Un casse-tête pour 2028 et au-delà
Alors que l’UE vise un ban total du gaz russe en 2028, l’enquête montre combien les failles techniques et juridiques pourraient laisser les molécules russes circuler encore longtemps, faute de traçabilité robuste et de volonté politique d’aller au bout des sanctions.
Tour d’horizon des autres faits marquants, par notre expert
Méthane, Washington et Bruxelles : un pacte sous feu croisé
L’UE négocie avec les États-Unis un méga-accord d’importations d’énergie de 750 Mds USD, tout en cherchant à imposer des règles strictes sur les émissions de méthane. Washington et l’industrie s’inquiètent de contraintes jugées pénalisantes pour le GNL US, tandis qu’une partie des eurodéputés dénonce un deal qui pourrait affaiblir la souveraineté énergétique et climatique européenne.
Qatar : bras de fer climatique, mais besoin de l’Europe
Doha brandit la menace de réduire ses livraisons de GNL à l’UE face aux nouvelles exigences ESG européennes. Pour l’instant, l’Asie paie mieux et les risques maritimes renchérissent les cargos vers l’Europe. Mais avec l’extension géante du North Field, le Qatar aura besoin de débouchés supplémentaires : perdre l’Europe serait coûteux, et la menace de coupure totale apparaît limitée.
Le Havre : la fin du GNL d’urgence en France
TotalEnergies va démanteler le terminal flottant de GNL du Havre, symbole de la réponse de crise post-2022. Inutilisé depuis l’été 2024, il est jugé non indispensable par la justice, signe que le risque de rupture d’approvisionnement s’est nettement détendu. Pour le marché, un signal que la phase de panique gazière appartient désormais au passé.
– Helder FARIA RUBIO
Responsable Intelligence Economique chez Capitole Energie
Zoom sur l'énergie verte
Climat : Accélérations et impasses
COP30 : L’essoufflement
La grand-messe climatique, censée insuffler un nouvel élan à la trajectoire 1,5°C, a finalement laissé un goût d’inachevé. À écouter Lord Adair Turner, l’un des sages de l’Energy Transitions Commission, la COP30 n’a pas seulement déçu : elle a confirmé que la mécanique diplomatique atteignait ses limites.

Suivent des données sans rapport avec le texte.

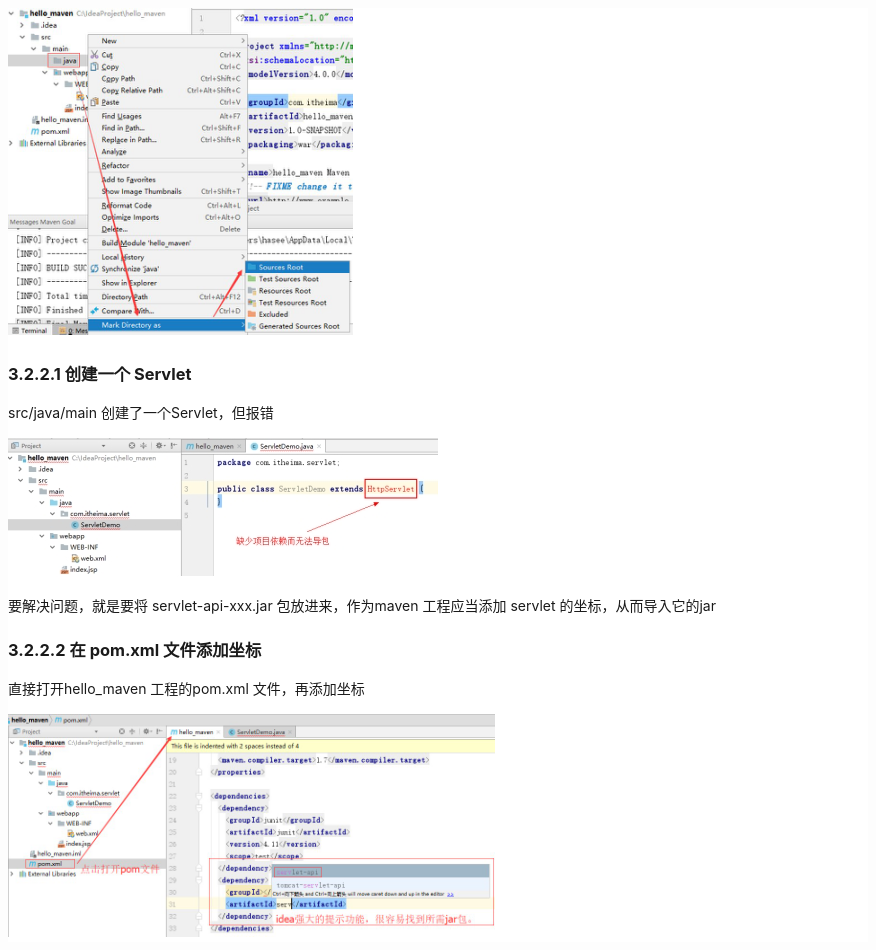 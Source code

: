 ![img](Maven基础讲义.assets/wpsdICJIL.png)

 



### 3.2.2.1 创建一个 Servlet

 

src/java/main 创建了一个Servlet，但报错



![img](Maven基础讲义.assets/wpsaqTDih.jpg) 



要解决问题，就是要将 servlet-api-xxx.jar 包放进来，作为maven 工程应当添加 servlet 的坐标，从而导入它的jar

 

### 3.2.2.2 在 pom.xml 文件添加坐标

 



直接打开hello_maven 工程的pom.xml 文件，再添加坐标

![img](Maven基础讲义.assets/wpsajDx4N.png)
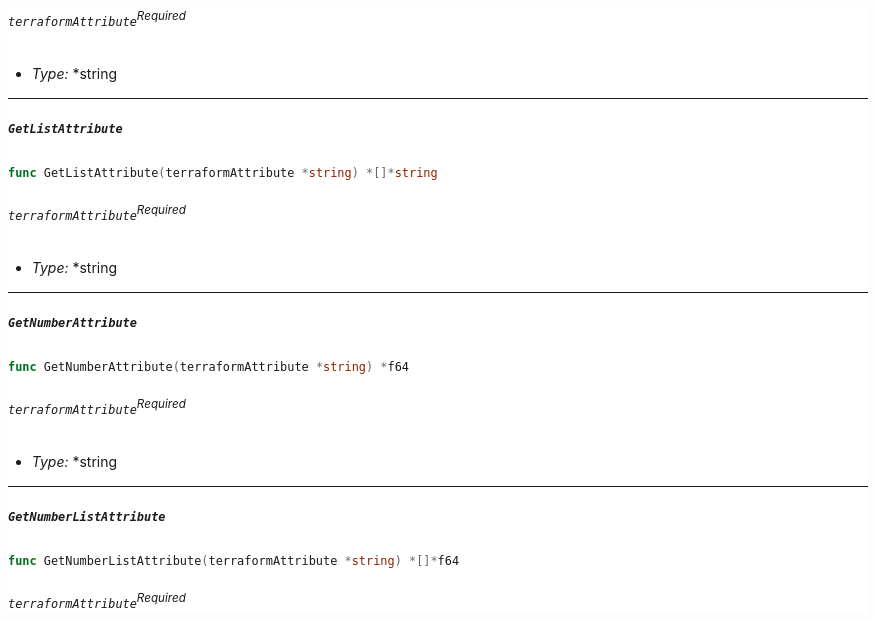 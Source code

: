###### `terraformAttribute`<sup>Required</sup> <a name="terraformAttribute" id="rhizo-co-terraform-provider-oci.dataOciJmsJavaReleases.DataOciJmsJavaReleasesFilterOutputReference.getBooleanMapAttribute.parameter.terraformAttribute"></a>

- *Type:* *string

---

##### `GetListAttribute` <a name="GetListAttribute" id="rhizo-co-terraform-provider-oci.dataOciJmsJavaReleases.DataOciJmsJavaReleasesFilterOutputReference.getListAttribute"></a>

```go
func GetListAttribute(terraformAttribute *string) *[]*string
```

###### `terraformAttribute`<sup>Required</sup> <a name="terraformAttribute" id="rhizo-co-terraform-provider-oci.dataOciJmsJavaReleases.DataOciJmsJavaReleasesFilterOutputReference.getListAttribute.parameter.terraformAttribute"></a>

- *Type:* *string

---

##### `GetNumberAttribute` <a name="GetNumberAttribute" id="rhizo-co-terraform-provider-oci.dataOciJmsJavaReleases.DataOciJmsJavaReleasesFilterOutputReference.getNumberAttribute"></a>

```go
func GetNumberAttribute(terraformAttribute *string) *f64
```

###### `terraformAttribute`<sup>Required</sup> <a name="terraformAttribute" id="rhizo-co-terraform-provider-oci.dataOciJmsJavaReleases.DataOciJmsJavaReleasesFilterOutputReference.getNumberAttribute.parameter.terraformAttribute"></a>

- *Type:* *string

---

##### `GetNumberListAttribute` <a name="GetNumberListAttribute" id="rhizo-co-terraform-provider-oci.dataOciJmsJavaReleases.DataOciJmsJavaReleasesFilterOutputReference.getNumberListAttribute"></a>

```go
func GetNumberListAttribute(terraformAttribute *string) *[]*f64
```

###### `terraformAttribute`<sup>Required</sup> <a name="terraformAttribute" id="rhizo-co-terraform-provider-oci.dataOciJmsJavaReleases.DataOciJmsJavaReleasesFilterOutputReference.getNumberListAttribute.parameter.terraformAttribute"></a>
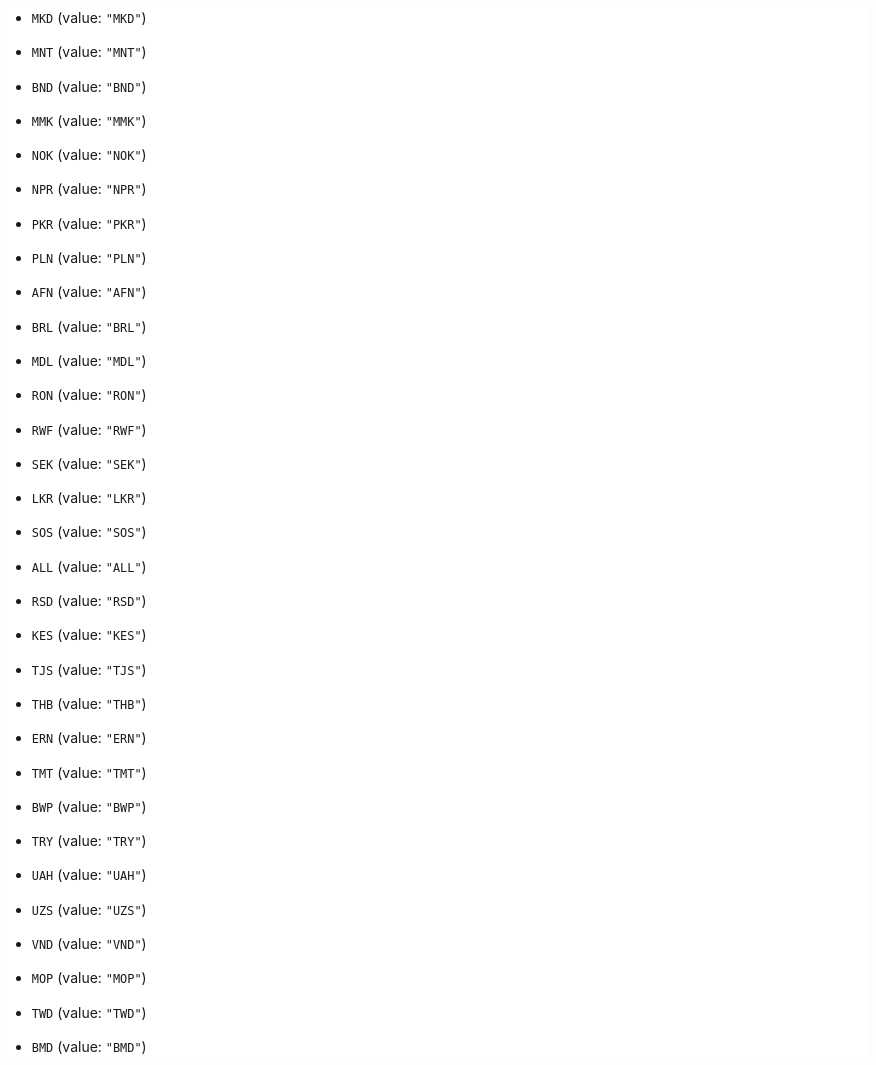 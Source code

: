 * `MKD` (value: `"MKD"`)

* `MNT` (value: `"MNT"`)

* `BND` (value: `"BND"`)

* `MMK` (value: `"MMK"`)

* `NOK` (value: `"NOK"`)

* `NPR` (value: `"NPR"`)

* `PKR` (value: `"PKR"`)

* `PLN` (value: `"PLN"`)

* `AFN` (value: `"AFN"`)

* `BRL` (value: `"BRL"`)

* `MDL` (value: `"MDL"`)

* `RON` (value: `"RON"`)

* `RWF` (value: `"RWF"`)

* `SEK` (value: `"SEK"`)

* `LKR` (value: `"LKR"`)

* `SOS` (value: `"SOS"`)

* `ALL` (value: `"ALL"`)

* `RSD` (value: `"RSD"`)

* `KES` (value: `"KES"`)

* `TJS` (value: `"TJS"`)

* `THB` (value: `"THB"`)

* `ERN` (value: `"ERN"`)

* `TMT` (value: `"TMT"`)

* `BWP` (value: `"BWP"`)

* `TRY` (value: `"TRY"`)

* `UAH` (value: `"UAH"`)

* `UZS` (value: `"UZS"`)

* `VND` (value: `"VND"`)

* `MOP` (value: `"MOP"`)

* `TWD` (value: `"TWD"`)

* `BMD` (value: `"BMD"`)




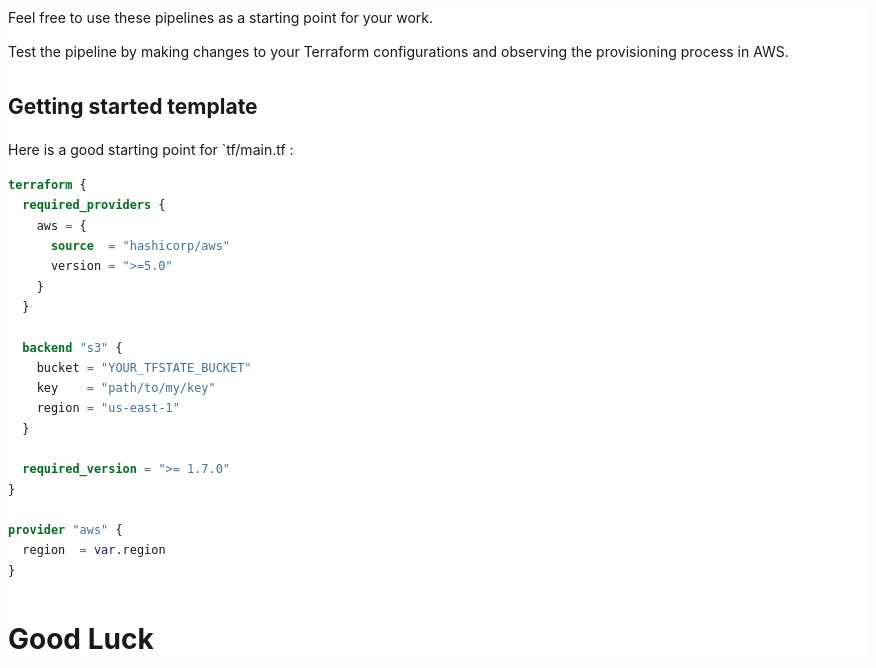 Feel free to use these pipelines as a starting point for your work. 

Test the pipeline by making changes to your Terraform configurations and observing the provisioning process in AWS.

## Getting started template

Here is a good starting point for `tf/main.tf :

```terraform
terraform {
  required_providers {
    aws = {
      source  = "hashicorp/aws"
      version = ">=5.0"
    }
  }
  
  backend "s3" {
    bucket = "YOUR_TFSTATE_BUCKET"
    key    = "path/to/my/key"
    region = "us-east-1"
  }

  required_version = ">= 1.7.0"
}

provider "aws" {
  region  = var.region
}
```

# Good Luck

[DevOpsTheHardWay]: https://github.com/exit-zero-academy/DevOpsTheHardWay
[onboarding_tutorial]: https://github.com/exit-zero-academy/DevOpsTheHardWay/blob/main/tutorials/onboarding.md
[github_actions]: ../../actions

[PolybotServiceAWS]: https://github.com/exit-zero-academy/PolybotServiceAWS
[tf_project_regions]: https://exit-zero-academy.github.io/DevOpsTheHardWayAssets/img/tf_project_regions.png
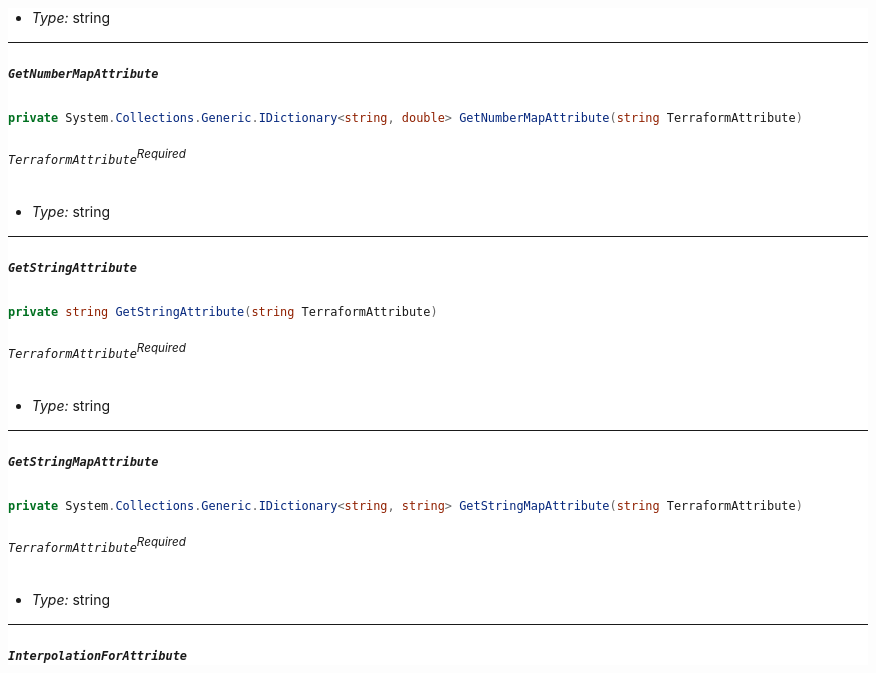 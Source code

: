 - *Type:* string

---

##### `GetNumberMapAttribute` <a name="GetNumberMapAttribute" id="@cdktf/provider-kubernetes.endpointsV1.EndpointsV1MetadataOutputReference.getNumberMapAttribute"></a>

```csharp
private System.Collections.Generic.IDictionary<string, double> GetNumberMapAttribute(string TerraformAttribute)
```

###### `TerraformAttribute`<sup>Required</sup> <a name="TerraformAttribute" id="@cdktf/provider-kubernetes.endpointsV1.EndpointsV1MetadataOutputReference.getNumberMapAttribute.parameter.terraformAttribute"></a>

- *Type:* string

---

##### `GetStringAttribute` <a name="GetStringAttribute" id="@cdktf/provider-kubernetes.endpointsV1.EndpointsV1MetadataOutputReference.getStringAttribute"></a>

```csharp
private string GetStringAttribute(string TerraformAttribute)
```

###### `TerraformAttribute`<sup>Required</sup> <a name="TerraformAttribute" id="@cdktf/provider-kubernetes.endpointsV1.EndpointsV1MetadataOutputReference.getStringAttribute.parameter.terraformAttribute"></a>

- *Type:* string

---

##### `GetStringMapAttribute` <a name="GetStringMapAttribute" id="@cdktf/provider-kubernetes.endpointsV1.EndpointsV1MetadataOutputReference.getStringMapAttribute"></a>

```csharp
private System.Collections.Generic.IDictionary<string, string> GetStringMapAttribute(string TerraformAttribute)
```

###### `TerraformAttribute`<sup>Required</sup> <a name="TerraformAttribute" id="@cdktf/provider-kubernetes.endpointsV1.EndpointsV1MetadataOutputReference.getStringMapAttribute.parameter.terraformAttribute"></a>

- *Type:* string

---

##### `InterpolationForAttribute` <a name="InterpolationForAttribute" id="@cdktf/provider-kubernetes.endpointsV1.EndpointsV1MetadataOutputReference.interpolationForAttribute"></a>
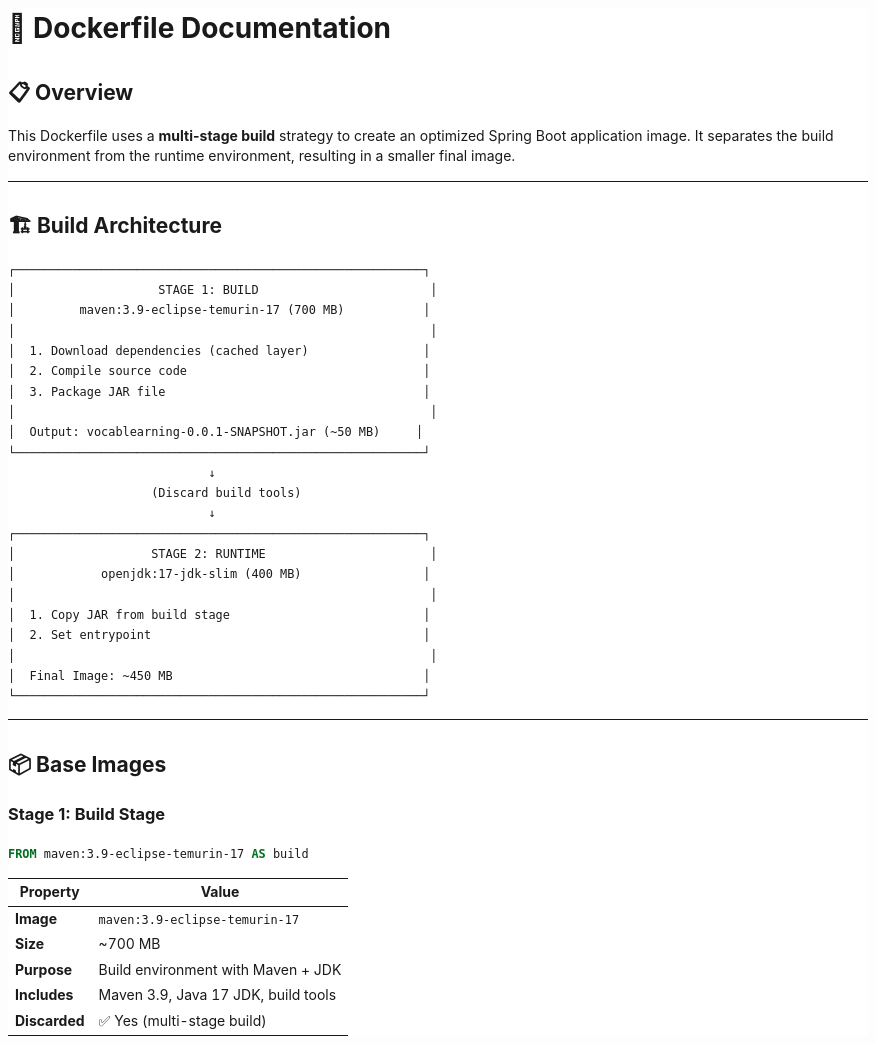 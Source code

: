 # 🐳 Dockerfile Documentation

## 📋 Overview

This Dockerfile uses a **multi-stage build** strategy to create an optimized Spring Boot application image. It separates the build environment from the runtime environment, resulting in a smaller final image.

---

## 🏗️ Build Architecture

```
┌─────────────────────────────────────────────────────────┐
│                    STAGE 1: BUILD                        │
│         maven:3.9-eclipse-temurin-17 (700 MB)           │
│                                                          │
│  1. Download dependencies (cached layer)                │
│  2. Compile source code                                 │
│  3. Package JAR file                                    │
│                                                          │
│  Output: vocablearning-0.0.1-SNAPSHOT.jar (~50 MB)     │
└─────────────────────────────────────────────────────────┘
                            ↓
                    (Discard build tools)
                            ↓
┌─────────────────────────────────────────────────────────┐
│                   STAGE 2: RUNTIME                       │
│            openjdk:17-jdk-slim (400 MB)                 │
│                                                          │
│  1. Copy JAR from build stage                           │
│  2. Set entrypoint                                      │
│                                                          │
│  Final Image: ~450 MB                                   │
└─────────────────────────────────────────────────────────┘
```

---

## 📦 Base Images

### **Stage 1: Build Stage**
```dockerfile
FROM maven:3.9-eclipse-temurin-17 AS build
```

| Property | Value |
|----------|-------|
| **Image** | `maven:3.9-eclipse-temurin-17` |
| **Size** | ~700 MB |
| **Purpose** | Build environment with Maven + JDK |
| **Includes** | Maven 3.9, Java 17 JDK, build tools |
| **Discarded** | ✅ Yes (multi-stage build) |
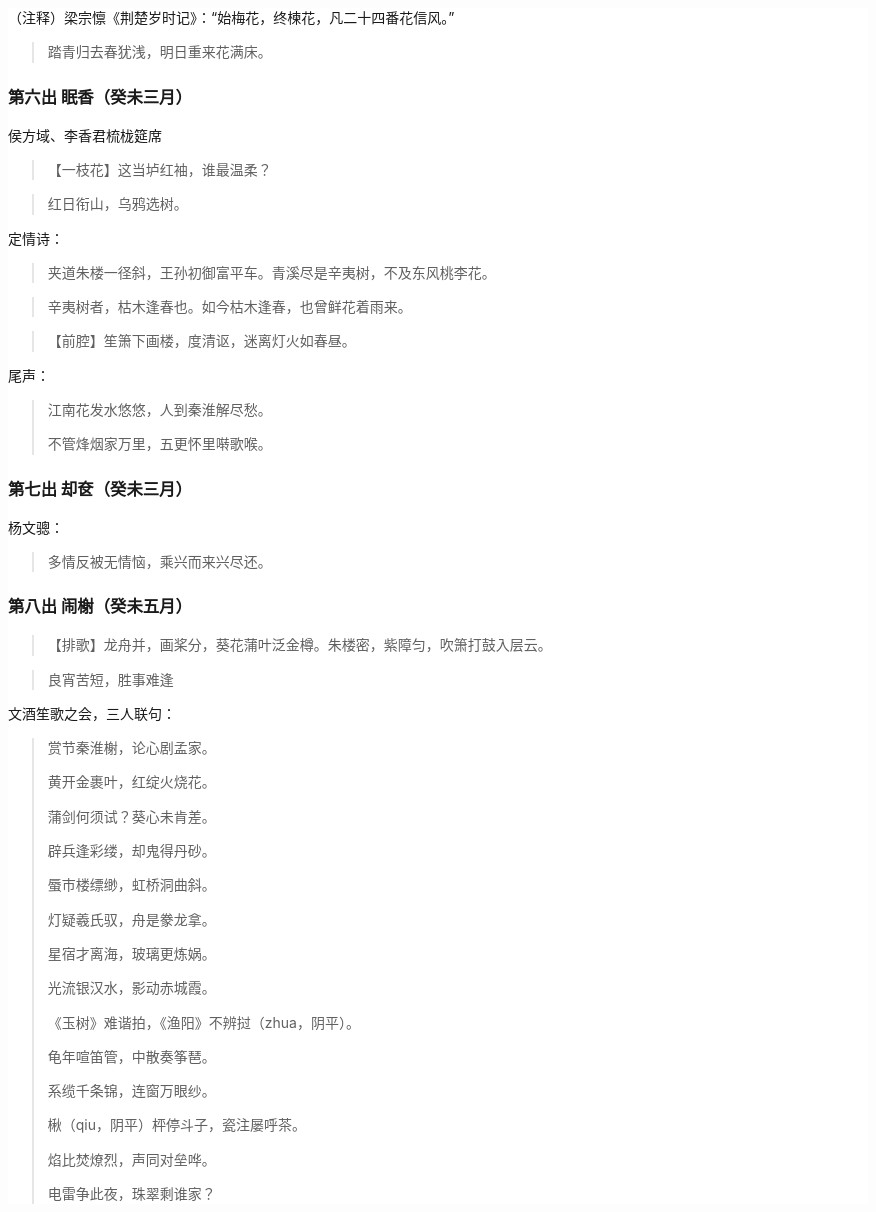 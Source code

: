 （注释）梁宗懔《荆楚岁时记》：“始梅花，终楝花，凡二十四番花信风。”

> 踏青归去春犹浅，明日重来花满床。

### 第六出 眠香（癸未三月）

侯方域、李香君梳栊筵席

> 【一枝花】这当垆红袖，谁最温柔？

> 红日衔山，乌鸦选树。

定情诗：

> 夹道朱楼一径斜，王孙初御富平车。青溪尽是辛夷树，不及东风桃李花。

>辛夷树者，枯木逢春也。如今枯木逢春，也曾鲜花着雨来。

> 【前腔】笙箫下画楼，度清讴，迷离灯火如春昼。

尾声：

> 江南花发水悠悠，人到秦淮解尽愁。
>
> 不管烽烟家万里，五更怀里啭歌喉。



### 第七出 却奁（癸未三月）

杨文骢：

> 多情反被无情恼，乘兴而来兴尽还。



### 第八出 闹榭（癸未五月）

> 【排歌】龙舟并，画桨分，葵花蒲叶泛金樽。朱楼密，紫障匀，吹箫打鼓入层云。

> 良宵苦短，胜事难逢

文酒笙歌之会，三人联句：

> 赏节秦淮榭，论心剧孟家。
>
> 黄开金裹叶，红绽火烧花。
>
> 蒲剑何须试？葵心未肯差。
>
> 辟兵逢彩缕，却鬼得丹砂。
>
> 蜃巿楼缥缈，虹桥洞曲斜。
>
> 灯疑羲氏驭，舟是豢龙拿。
>
> 星宿才离海，玻璃更炼娲。
>
> 光流银汉水，影动赤城霞。
>
> 《玉树》难谐拍，《渔阳》不辨挝（zhua，阴平）。
>
> 龟年喧笛管，中散奏筝琶。
>
> 系缆千条锦，连窗万眼纱。
>
> 楸（qiu，阴平）枰停斗子，瓷注屡呼茶。
>
> 焰比焚燎烈，声同对垒哗。
>
> 电雷争此夜，珠翠剩谁家？
>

Les engagements ont été dilués, notamment sur la sortie des fossiles, et l’absence volontaire de la délégation américaine a pesé lourd dans l’atmosphère déjà pesante de la conférence.
Pour Turner, le moteur du « haut niveau » cale. Les promesses ne suffisent plus ; seules des feuilles de route claires, chiffrées, sectorielles peuvent remettre le débat sur les rails. Car si l’électrification gagne du terrain dans les transports, le chauffage ou l’industrie légère, les secteurs lourds — acier, ciment, aviation — restent prisonniers de leur inertie. Ici, la clé serait un prix carbone global, cohérent.
Roumanie solaire : Accélération
Pendant que les diplomates tâtonnent, les investisseurs, eux, avancent. L’israélien Nofar Energy vient de sécuriser 192 M€ pour ériger 531 MW solaires en Roumanie, un coup d’accélérateur bienvenu pour un pays qui vise 38 % de renouvelables d’ici 2030. Trois projets, un volume de production de 676 GWh annuels, et une mécanique financière huilée entre EBRD et prêteurs privés.
GOs : Léger rebond, plafond bas
Les garanties d’origine se raffermissent un peu, mais l’humeur reste lourde. Une offre pléthorique limite toute envolée. Les prix progressent de quelques centimes, soutenus par des achats de fin d’année plutôt que par un shift fondamental. Les marchés 2025-2026 restent plombés par un surplus de production, alors que les millésimes 2027 et plus attirent quelques mains avisées.
ETS 2 : L’Europe ajuste les boulons
Bruxelles propose de revoir son futur ETS 2 pour éviter des secousses de prix trop violentes : davantage d’unités mises sur le marché si les cours s’emballent, et un calendrier d’enchères avancé. Objectif : stabiliser un marché encore embryonnaire et accompagner les États dans leurs investissements climat.
Espagne : Batteries en plein décollage
L’Espagne se prépare à un bond spectaculaire : une capacité batterie multipliée par 72 pour atteindre 7,2 GW en 2030. Reste le nerf de la guerre : le financement. Si une partie de la filière bénéficie déjà de subventions, le gros du pipeline devra miser sur des « tolling agreements », ces contrats où un tiers paie pour exploiter la capacité. Une innovation financière appelée à devenir la colonne vertébrale du stockage ibérique.